With sufficient evolution, one could imagine a biological system that could sustain itself for long durations in spaceflight with only a gamma source for "food". Such an organism could travel far and wide.
Also, it's shocking to me, did you already know about this?
After some research we don't seem to know everything about this fungi and it seems to have amazing potential for possible nuclear waste disposal.
Also some genetic modification to the fungi may yield interesting results.
Seems like a waste if we can use the decay...
Also, this fungi could be infinitely cheaper and much greener than lead...
It is unlikely to be both cheaper than lead and equally reliable.
One day we may find a commercial use for this, but replacing lead with fungi in this context is not likely.
Funny enough, these little critters are actually found in reactor pools.
> However in fungi, it reportedly absorbed radiation and converted it into some type of chemical energy for growth.
So the actual mechanism is more in line with photosynthesis, maybe call it radiosynthesis for a similar process outside of the visible spectrum.
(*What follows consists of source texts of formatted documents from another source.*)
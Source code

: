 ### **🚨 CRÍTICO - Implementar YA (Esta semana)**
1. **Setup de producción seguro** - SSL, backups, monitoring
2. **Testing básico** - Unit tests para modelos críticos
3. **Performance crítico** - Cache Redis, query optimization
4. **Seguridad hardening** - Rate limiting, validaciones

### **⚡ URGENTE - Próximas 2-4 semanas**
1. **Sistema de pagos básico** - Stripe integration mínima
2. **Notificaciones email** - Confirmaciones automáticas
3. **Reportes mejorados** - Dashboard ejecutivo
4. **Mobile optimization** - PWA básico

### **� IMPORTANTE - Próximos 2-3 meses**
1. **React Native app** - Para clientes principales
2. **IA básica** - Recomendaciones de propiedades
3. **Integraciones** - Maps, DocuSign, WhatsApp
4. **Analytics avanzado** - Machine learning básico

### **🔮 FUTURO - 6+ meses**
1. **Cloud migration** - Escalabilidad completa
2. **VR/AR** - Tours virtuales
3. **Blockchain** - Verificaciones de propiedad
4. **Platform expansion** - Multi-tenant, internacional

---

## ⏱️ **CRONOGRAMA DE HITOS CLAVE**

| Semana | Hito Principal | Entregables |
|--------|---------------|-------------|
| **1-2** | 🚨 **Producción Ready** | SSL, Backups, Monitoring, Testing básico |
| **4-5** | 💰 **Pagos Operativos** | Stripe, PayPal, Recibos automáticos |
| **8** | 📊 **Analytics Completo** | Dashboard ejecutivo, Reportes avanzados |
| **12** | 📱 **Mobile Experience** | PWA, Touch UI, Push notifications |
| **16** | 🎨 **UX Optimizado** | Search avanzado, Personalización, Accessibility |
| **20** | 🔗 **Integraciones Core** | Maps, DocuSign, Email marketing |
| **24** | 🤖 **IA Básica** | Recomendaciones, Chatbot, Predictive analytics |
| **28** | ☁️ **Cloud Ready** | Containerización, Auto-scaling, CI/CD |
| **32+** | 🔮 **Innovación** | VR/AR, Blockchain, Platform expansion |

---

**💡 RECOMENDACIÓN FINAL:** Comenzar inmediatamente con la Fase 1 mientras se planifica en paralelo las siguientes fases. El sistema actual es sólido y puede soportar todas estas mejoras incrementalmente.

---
I'm not even sure what frequencies plants absorb light energy.
To the point of the lack of research, they clearly link the source in the article https://www.ncbi.nlm.nih.gov/pmc/articles/PMC2677413/
Also I don't see how the title is clickbaity...
Because the entirely true "Plant that eats radiation found near Chernobyl" would be similarly accurate.
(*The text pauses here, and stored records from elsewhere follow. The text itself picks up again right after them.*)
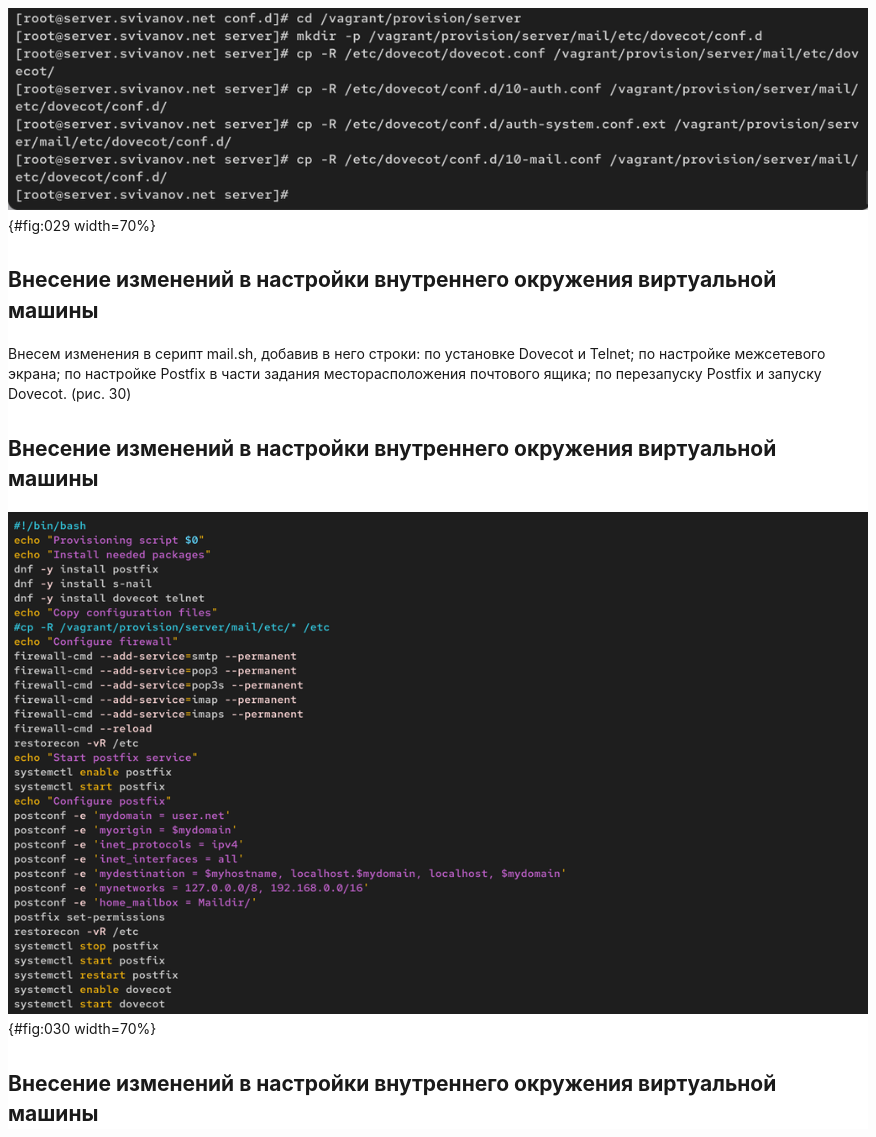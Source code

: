 ![Замена конф. файлов](image/29.png){#fig:029 width=70%}

## Внесение изменений в настройки внутреннего окружения виртуальной машины

Внесем изменения в серипт mail.sh, добавив в него
строки: по установке Dovecot и Telnet; по настройке межсетевого экрана; по настройке Postfix в части задания месторасположения почтового ящика; по перезапуску Postfix и запуску Dovecot. (рис. 30)

## Внесение изменений в настройки внутреннего окружения виртуальной машины

![Редактирование mail.sh](image/30.png){#fig:030 width=70%}

## Внесение изменений в настройки внутреннего окружения виртуальной машины
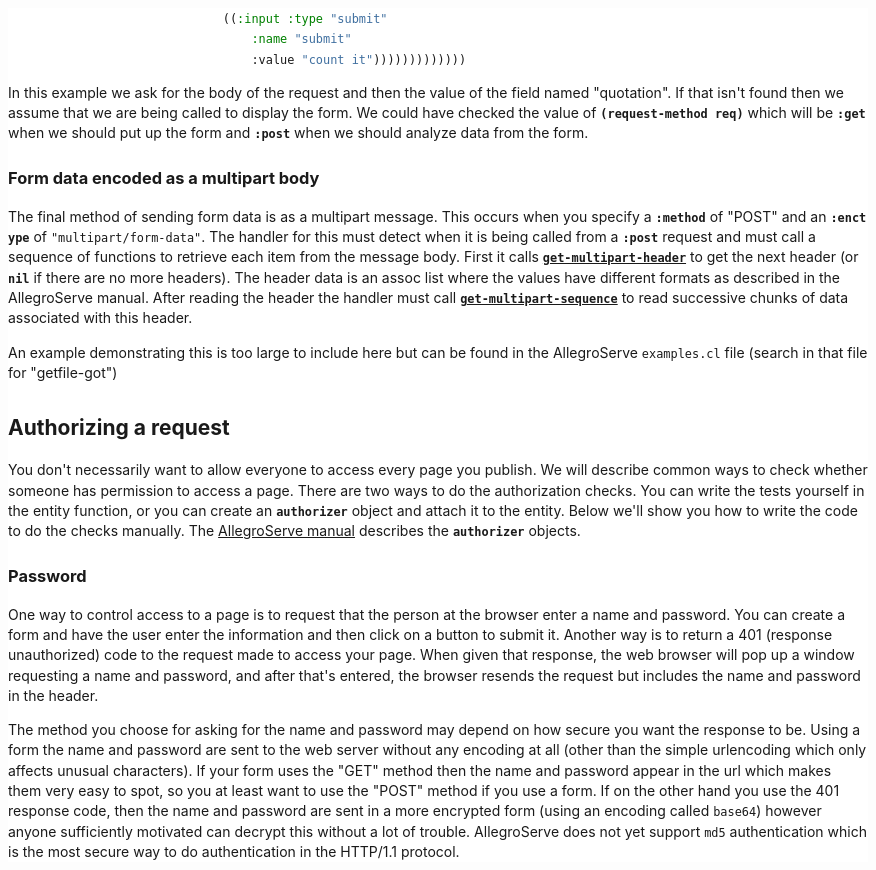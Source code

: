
 ```lisp
                              ((:input :type "submit"
                                  :name "submit"
                                  :value "count it")))))))))))))
```

In this example we ask for the body of the request and then the value of the
field named "quotation". If that isn't found then we assume that we are being
called to display the form. We could have checked the value of
**`(request-method req)`** which will be **`:get`** when we should put up the
form and **`:post`** when we should analyze data from the form.


### Form data encoded as a multipart body

The final method of sending form data is as a multipart message. This occurs
when you specify a **`:method`** of "POST" and an **`:enctype`** of
`"multipart/form-data"`. The handler for this must detect when it is being
called from a **`:post`** request and must call a sequence of functions to
retrieve each item from the message body. First it calls
[**`get-multipart-header`**](aserve.md#f-get-multipart-header) to get the next header (or **`nil`** if there are no
more headers). The header data is an assoc list where the values have different
formats as described in the AllegroServe manual. After reading the header the
handler must call [**`get-multipart-sequence`**](aserve.md#f-get-multipart-sequence) to read successive chunks of data
associated with this header.

An example demonstrating this is too large to include here but can be found in
the AllegroServe `examples.cl` file (search in that file for "getfile-got")

## Authorizing a request

You don't necessarily want to allow everyone to access every page you publish.
We will describe common ways to check whether someone has permission to access a
page. There are two ways to do the authorization checks. You can write the tests
yourself in the entity function, or you can create an **`authorizer`** object
and attach it to the entity. Below we'll show you how to write the code to do
the checks manually. The [AllegroServe manual](aserve.md) describes the
**`authorizer`** objects.

### Password

One way to control access to a page is to request that the person at the browser
enter a name and password. You can create a form and have the user enter the
information and then click on a button to submit it. Another way is to return a
401 (response unauthorized) code to the request made to access your page. When
given that response, the web browser will pop up a window requesting a name and
password, and after that's entered, the browser resends the request but includes
the name and password in the header.

The method you choose for asking for the name and password may depend on how
secure you want the response to be. Using a form the name and password are sent
to the web server without any encoding at all (other than the simple urlencoding
which only affects unusual characters). If your form uses the "GET" method then
the name and password appear in the url which makes them very easy to spot, so
you at least want to use the "POST" method if you use a form. If on the other
hand you use the 401 response code, then the name and password are sent in a
more encrypted form (using an encoding called `base64`) however anyone
sufficiently motivated can decrypt this without a lot of trouble. AllegroServe
does not yet support `md5` authentication which is the most secure way to do
authentication in the HTTP/1.1 protocol.
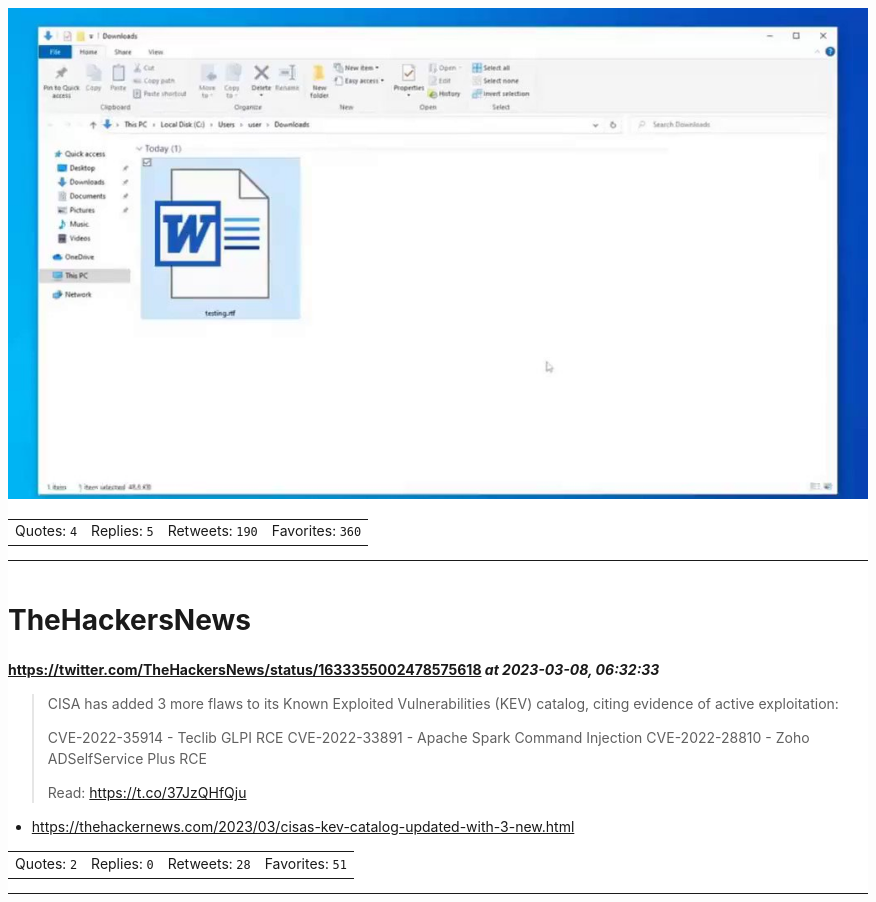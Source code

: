 <td><img src="pictures/f6c8dcffb20539789a4a3737d3b346a90f7866136134fb7351e294fa09694ec2.jpg" alt="f6c8dcffb20539789a4a3737d3b346a90f7866136134fb7351e294fa09694ec2.jpg"></td>
</table></tr>
<table><tr>
<td>Quotes: <code>4</code></td>
<td>Replies: <code>5</code></td>
<td>Retweets: <code>190</code></td>
<td>Favorites: <code>360</code></td>
</tr></table>

---

# TheHackersNews
**https://twitter.com/TheHackersNews/status/1633355002478575618 _at 2023-03-08, 06:32:33_**
<blockquote>
CISA has added 3 more flaws to its Known Exploited Vulnerabilities (KEV) catalog, citing evidence of active exploitation:

CVE-2022-35914 - Teclib GLPI RCE
CVE-2022-33891 - Apache Spark Command Injection
CVE-2022-28810 - Zoho ADSelfService Plus RCE

Read: https://t.co/37JzQHfQju
</blockquote>

* https://thehackernews.com/2023/03/cisas-kev-catalog-updated-with-3-new.html

<table><tr>
<td>Quotes: <code>2</code></td>
<td>Replies: <code>0</code></td>
<td>Retweets: <code>28</code></td>
<td>Favorites: <code>51</code></td>
</tr></table>

---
It's a flashy headline, but fairly meaningless.
Plants photosynthesise visible light. These fungi “use the pigment melanin to convert gamma radiation into chemical energy for growth” [1].
That’s a meaningful difference.
[1] https://en.m.wikipedia.org/wiki/Radiotrophic_fungus
> This proposed mechanism may be similar to anabolic pathways for the synthesis of reduced organic carbon (e.g., carbohydrates) in phototrophic organisms, which convert photons from visible light with pigments such as chlorophyll whose energy is then used in photolysis of water to generate usable chemical energy (as ATP) in photophosphorylation or photosynthesis.
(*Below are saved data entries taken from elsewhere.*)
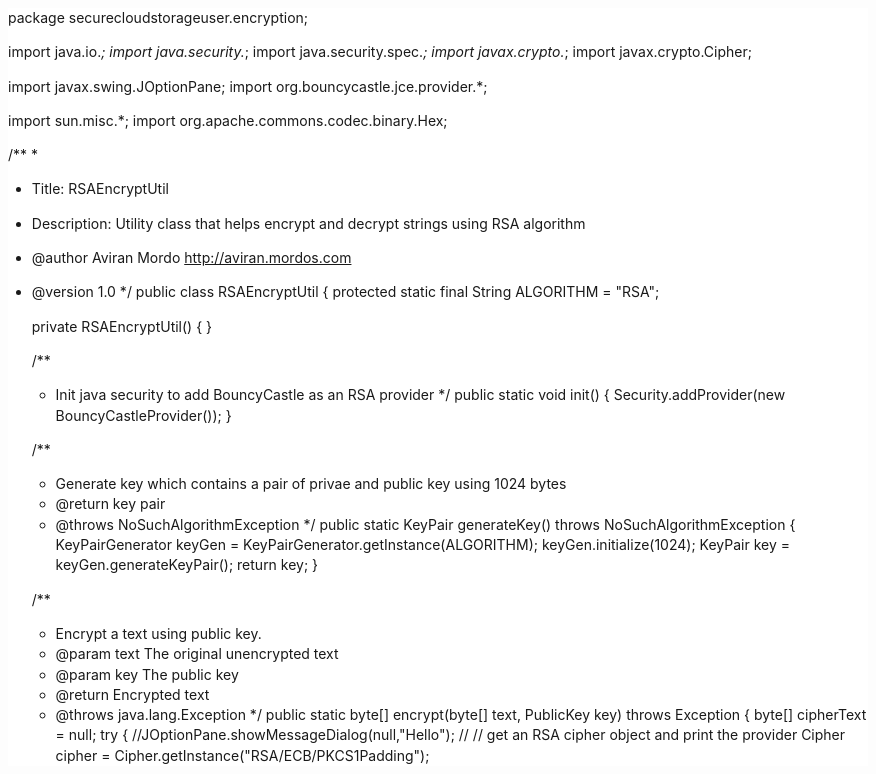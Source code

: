 package securecloudstorageuser.encryption;

import java.io.*;
import java.security.*;
import java.security.spec.*;
import javax.crypto.*;
import javax.crypto.Cipher;


import javax.swing.JOptionPane;
import org.bouncycastle.jce.provider.*;

import sun.misc.*;
import org.apache.commons.codec.binary.Hex;

/**
 *
 * <p>Title: RSAEncryptUtil</p>
 * <p>Description: Utility class that helps encrypt and decrypt strings using RSA algorithm</p>
 * @author Aviran Mordo http://aviran.mordos.com
 * @version 1.0
 */
public class RSAEncryptUtil
{
    protected static final String ALGORITHM = "RSA";

    private RSAEncryptUtil()
    {
    }

    /**
     * Init java security to add BouncyCastle as an RSA provider
     */
    public static void init()
    {
        Security.addProvider(new BouncyCastleProvider());
    }

    /**
     * Generate key which contains a pair of privae and public key using 1024 bytes
     * @return key pair
     * @throws NoSuchAlgorithmException
     */
    public static KeyPair generateKey() throws NoSuchAlgorithmException
    {
        KeyPairGenerator keyGen = KeyPairGenerator.getInstance(ALGORITHM);
        keyGen.initialize(1024);
        KeyPair key = keyGen.generateKeyPair();
        return key;
    }


    /**
     * Encrypt a text using public key.
     * @param text The original unencrypted text
     * @param key The public key
     * @return Encrypted text
     * @throws java.lang.Exception
     */
    public static byte[] encrypt(byte[] text, PublicKey key) throws Exception
    {
        byte[] cipherText = null;
        try
        {
             //JOptionPane.showMessageDialog(null,"Hello");
            //
            // get an RSA cipher object and print the provider
            Cipher cipher = Cipher.getInstance("RSA/ECB/PKCS1Padding");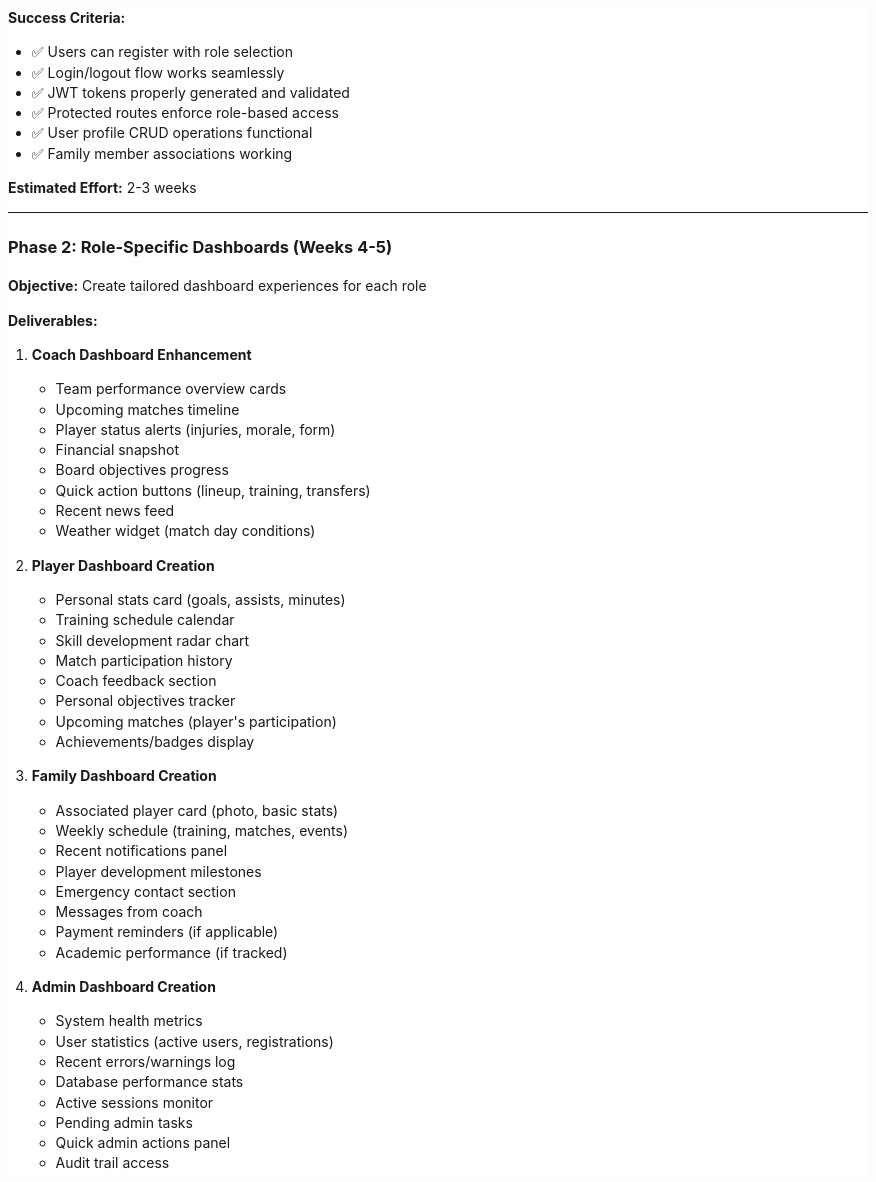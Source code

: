 **Success Criteria:**
- ✅ Users can register with role selection
- ✅ Login/logout flow works seamlessly
- ✅ JWT tokens properly generated and validated
- ✅ Protected routes enforce role-based access
- ✅ User profile CRUD operations functional
- ✅ Family member associations working

**Estimated Effort:** 2-3 weeks

---

### Phase 2: Role-Specific Dashboards (Weeks 4-5)

**Objective:** Create tailored dashboard experiences for each role

**Deliverables:**
1. **Coach Dashboard Enhancement**
   - Team performance overview cards
   - Upcoming matches timeline
   - Player status alerts (injuries, morale, form)
   - Financial snapshot
   - Board objectives progress
   - Quick action buttons (lineup, training, transfers)
   - Recent news feed
   - Weather widget (match day conditions)

2. **Player Dashboard Creation**
   - Personal stats card (goals, assists, minutes)
   - Training schedule calendar
   - Skill development radar chart
   - Match participation history
   - Coach feedback section
   - Personal objectives tracker
   - Upcoming matches (player's participation)
   - Achievements/badges display

3. **Family Dashboard Creation**
   - Associated player card (photo, basic stats)
   - Weekly schedule (training, matches, events)
   - Recent notifications panel
   - Player development milestones
   - Emergency contact section
   - Messages from coach
   - Payment reminders (if applicable)
   - Academic performance (if tracked)

4. **Admin Dashboard Creation**
   - System health metrics
   - User statistics (active users, registrations)
   - Recent errors/warnings log
   - Database performance stats
   - Active sessions monitor
   - Pending admin tasks
   - Quick admin actions panel
   - Audit trail access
Again, I don't find it surprising that an organism has managed to metabolize a form of EM radiation, as plants serve as a handy example of evolving to do precisely that.
Perhaps the ionizing nature of Chernobyl's radiation helps generate more selection pressure towards it, even.
Does anyone remember this or know anything about it?
1: https://www.nature.com/news/2007/070521/full/news070521-5.ht...
2: https://www.ncbi.nlm.nih.gov/pmc/articles/PMC2677413/
I was previously unaware of this fungi and I appreciate the discussion occuring.
I picked this handle to apply to YC twice for Ag robotics. And I am proud of it. And was told that there is no money in Ag. That’s ok. We..lowball intelligences..will continue to feed everyone irrespective of who they are or what they do. Or whatever high intelligence reading list that needs perusing. Please carry on. The world needs its next Tinder crushing app. Because. Priorities.
Keep posting. The bar for HN is "interesting topics." This absolutely qualified. Also, keep the faith. Food is the great leveller. The world will probably come back around to appreciating those that give it to us.
https://hn.algolia.com/?dateRange=all&page=0&prefix=false&qu...
https://www.permaculture.co.uk/articles/using-fungi-remediat...
Further on "mycoremediation":
https://en.wikipedia.org/wiki/Mycoremediation
My biased view is that fungi-based technology is an under-appreciated field with great potential for growth and wide range of applications.